First on the panel to speak was the business agent for Steamfitters 638 union, Brian Wangerman.

“I’m here because to tell you the truth. I’m scared,” said Wangerman, a fourth-generation steamfitter. “I was 18 years old when I was accepted into the apprenticeship and adults came up to me and said that you are set for life and that’s not the case anymore.”

Wangerman has a recently married nephew who is a fifth-generation steamfitter whose future he worries about.

“I think that an organization like this, you really have to go out there,” said Wangerman. “It’s late for a lot of us [the older generation], but it is not late for you.”

Up next was Mike McGuire, the director of the Mason Tenders District Council PAC, a 19-year veteran.

“We don’t know where the country goes,” he said. “Presidential decorum has disappeared, the unpredictability of the president-elect is the scariest thing. We need to be able to predict what our political opponents are going to do so that we can strategize against them.
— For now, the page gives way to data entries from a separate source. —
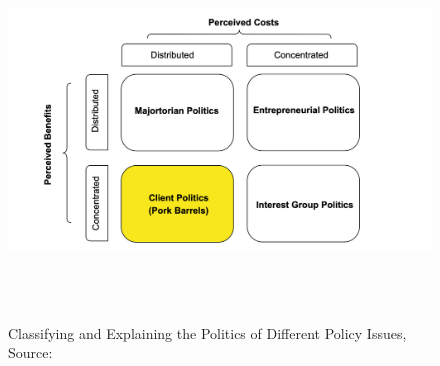 \begin{figure}[ht]
    \centering
    \includegraphics[width = 17cm, height=10cm]{03-Chapter-Three/image/porktype.png}
    \caption{Classifying and Explaining the Politics of Different Policy Issues, Source: \citet{Wilson2001}}
    \label{fig:type}
\end{figure}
That is our challenge.”

The third speaker was Alex Gleason, a policy associate for the New York City Central Labor Council, AFL-CIO.
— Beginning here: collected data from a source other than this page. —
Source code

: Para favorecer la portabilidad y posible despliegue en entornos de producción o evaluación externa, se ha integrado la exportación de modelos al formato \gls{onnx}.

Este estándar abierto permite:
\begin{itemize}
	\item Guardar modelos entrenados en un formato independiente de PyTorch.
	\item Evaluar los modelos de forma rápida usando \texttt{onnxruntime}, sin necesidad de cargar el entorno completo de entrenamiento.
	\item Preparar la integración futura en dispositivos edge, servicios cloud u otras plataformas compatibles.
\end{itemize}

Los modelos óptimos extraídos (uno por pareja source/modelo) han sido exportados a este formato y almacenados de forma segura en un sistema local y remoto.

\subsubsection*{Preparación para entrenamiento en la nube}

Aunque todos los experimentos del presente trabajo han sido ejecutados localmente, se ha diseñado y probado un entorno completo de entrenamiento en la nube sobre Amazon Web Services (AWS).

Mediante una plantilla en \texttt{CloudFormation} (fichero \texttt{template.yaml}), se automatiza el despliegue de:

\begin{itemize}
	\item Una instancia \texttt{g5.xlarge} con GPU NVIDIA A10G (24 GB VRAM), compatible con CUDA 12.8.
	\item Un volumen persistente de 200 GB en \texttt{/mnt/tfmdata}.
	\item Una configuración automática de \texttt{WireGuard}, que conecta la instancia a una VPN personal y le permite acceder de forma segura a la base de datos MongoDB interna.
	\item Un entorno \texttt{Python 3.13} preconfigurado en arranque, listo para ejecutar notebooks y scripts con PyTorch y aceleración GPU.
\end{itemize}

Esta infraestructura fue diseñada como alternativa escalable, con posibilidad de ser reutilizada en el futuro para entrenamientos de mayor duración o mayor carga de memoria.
“What needs to be taken out of here today is a real sense of urgency,” he said. “Harry Van Arsdale (late head of the electrical workers union) said on his deathbed ‘they are going to lose it all before they get anything back.’”

Gleason warns about the vulnerability of union in other states.

“Across the country, many states are becoming right-to-work havens, which devalues the power of labor unions and erodes the rights that union members and representatives fight for in terms of higher wages, overtime pay and safety at the workplace,” he said. “Without these agreements, workers have no bargaining clout.”

When asked about Hillary Clinton’s and the Democratic Party’s weak showing with labor unions, the panelist brought up Wall Street’s takeover of the political process.

“Corporations have taken over this country…we live in a proud unabashed meritocracy, there is no solidarity in a meritocracy, “ said Gleason. “That’s what gave the orange oligarch the ammo to convince the good hardworking people to vote for him. Until we go back to a Roosevelt program [the New Deal], it’s not going to change.”

Michele Gilliam, the deputy labor campaign manager for Clinton, also mentioned the lack of diversity and accountability that needs to be fixed in the Democratic Party.

“We have to have tough conversations with people that we sometimes on the surface don’t relate to and we can only do that if we are willing to engage others in a meaningful and respectful way,” said Gilliam, referring to members in her union who are conservative and NRA members, whom she still considers her “brothers,” no matter what.

Councilman I. Daneek Miller (D-St. Albans) spoke about the power of labor unions in New York City, which has the largest number of union members in the country at 1.3 million.

“The density of labor unions here dictates what happens in the country,” Miller said. “The threat of being organized and unions coming together forces employers to give us decent wages.”

He added, “There is a silver lining. If we continue to do what we do, more people will gravitate towards us.”